In February, the Biden administration released the U.S. Indo-Pacific Strategy Report with a 10-point action plan. However, before the action plan can be implemented, the report stated that the U.S. must “shape the strategic environment to best serve the U.S. and its allies and partners...” while Blinken’s China policy speech emphasized the need to “shape the strategic environment in which Beijing operates to advance our vision...” This article examines what recent Biden administration activities and documents have accomplished in “shaping the strategic environment” and their limits. 
2. Security Implications
In May, a series of activities by the Biden administration further completed the “Indo-Pacific Strategy” framework. For example, IPEF, the economic pillar of the Indo-Pacific Strategy, attracted the participation of 14 countries.South Korea’s new president, Yoon Suk-yeol, pledged to strengthen traditional security and economic security cooperation with the U.S. to reinforce the Indo-Pacific Strategy in Northeast Asia, especially in response to North Korea’s nuclear and ballistic missile threats. But the reluctance of ASEAN countries and India to choose sides between the U.S. and China, or to confront China, remains largely unchanged.

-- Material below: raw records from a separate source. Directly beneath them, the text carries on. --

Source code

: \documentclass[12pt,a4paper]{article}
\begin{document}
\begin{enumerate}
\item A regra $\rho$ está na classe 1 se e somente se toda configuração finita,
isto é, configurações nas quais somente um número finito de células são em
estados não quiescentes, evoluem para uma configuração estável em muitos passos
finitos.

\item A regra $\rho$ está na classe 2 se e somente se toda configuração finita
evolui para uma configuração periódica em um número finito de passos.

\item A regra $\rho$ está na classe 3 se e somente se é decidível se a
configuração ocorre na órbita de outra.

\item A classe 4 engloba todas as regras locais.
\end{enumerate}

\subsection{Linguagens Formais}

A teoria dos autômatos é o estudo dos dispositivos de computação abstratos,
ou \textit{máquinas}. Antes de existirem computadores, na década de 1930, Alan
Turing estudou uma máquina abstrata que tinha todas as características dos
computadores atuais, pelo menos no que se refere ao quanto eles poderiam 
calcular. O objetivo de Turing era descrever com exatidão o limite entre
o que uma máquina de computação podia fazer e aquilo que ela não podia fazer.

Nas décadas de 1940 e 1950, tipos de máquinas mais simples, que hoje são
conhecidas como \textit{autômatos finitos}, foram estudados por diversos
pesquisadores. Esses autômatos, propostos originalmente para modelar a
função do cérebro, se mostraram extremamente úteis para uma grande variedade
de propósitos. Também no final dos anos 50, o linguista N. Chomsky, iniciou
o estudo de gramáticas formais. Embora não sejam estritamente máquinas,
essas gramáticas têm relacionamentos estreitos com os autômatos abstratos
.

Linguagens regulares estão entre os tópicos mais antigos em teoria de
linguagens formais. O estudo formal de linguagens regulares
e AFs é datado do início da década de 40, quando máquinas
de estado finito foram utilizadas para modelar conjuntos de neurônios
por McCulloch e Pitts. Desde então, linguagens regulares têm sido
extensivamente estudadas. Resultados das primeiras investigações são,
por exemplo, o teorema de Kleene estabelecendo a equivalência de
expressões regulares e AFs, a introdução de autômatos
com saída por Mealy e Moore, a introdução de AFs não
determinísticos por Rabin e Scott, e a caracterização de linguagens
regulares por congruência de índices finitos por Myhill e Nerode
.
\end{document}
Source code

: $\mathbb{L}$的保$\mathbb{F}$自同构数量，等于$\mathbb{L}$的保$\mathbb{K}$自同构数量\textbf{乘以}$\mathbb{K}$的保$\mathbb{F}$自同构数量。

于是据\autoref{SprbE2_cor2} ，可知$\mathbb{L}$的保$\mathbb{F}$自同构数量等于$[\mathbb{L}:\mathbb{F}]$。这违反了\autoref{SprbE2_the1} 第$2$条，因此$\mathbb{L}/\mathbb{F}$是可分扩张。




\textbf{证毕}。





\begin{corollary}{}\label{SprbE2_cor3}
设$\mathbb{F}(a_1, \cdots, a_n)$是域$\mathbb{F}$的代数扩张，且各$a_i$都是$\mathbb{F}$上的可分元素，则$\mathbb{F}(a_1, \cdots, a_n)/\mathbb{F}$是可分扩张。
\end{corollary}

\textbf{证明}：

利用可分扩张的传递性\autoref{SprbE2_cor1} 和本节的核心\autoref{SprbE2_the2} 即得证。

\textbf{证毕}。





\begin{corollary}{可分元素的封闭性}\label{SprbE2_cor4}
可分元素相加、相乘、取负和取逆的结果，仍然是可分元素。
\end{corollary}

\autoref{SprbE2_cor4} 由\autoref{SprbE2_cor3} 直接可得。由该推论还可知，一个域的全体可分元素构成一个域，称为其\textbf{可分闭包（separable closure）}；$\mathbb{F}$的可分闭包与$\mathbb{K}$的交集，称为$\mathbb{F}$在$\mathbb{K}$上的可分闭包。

2-1. Economic pillars of the Indo-Pacific Strategy are taking shape
Most countries in the region expect the Indo-Pacific Strategy to build an economic pillar like the Trans-Pacific Partnership (TPP), in addition to the diplomatic and security supports like the Obama administration’s “Pivot to Asia” and “Asia Rebalancing.” Although public opinion in the U.S. has not supported the traditional regional free trade mechanism emphasizing “tariff concessions” and “market access” in recent years, the Biden administration has still launched the “Indo-Pacific Economic Framework.” But U.S. officials have repeatedly emphasized that IPEF is not a traditional free trade agreement. So far, IPEF has revealed only four main areas and principles: a. fair, flexible trade regulation on digital trade, labor, and environment; b. “supply chain resilience”; c. infrastructure and green technologies; and d. taxation and anti-corruption. The details will not be finalized until participating countries begin negotiations this summer.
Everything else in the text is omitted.